--- START ---

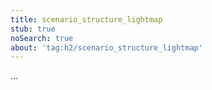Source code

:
 ```yaml
---
title: scenario_structure_lightmap
stub: true
noSearch: true
about: 'tag:h2/scenario_structure_lightmap'
---
```

  ...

--- END ---

*PROBLEM STATEMENT*: Give the entries again word for word, but skip the pictures.

*RESULT OF THE EXERCISE*:
Source code

:
 ```yaml
---
title: scenario_structure_lightmap
stub: true
noSearch: true
about: 'tag:h2/scenario_structure_lightmap'
---
```

  ...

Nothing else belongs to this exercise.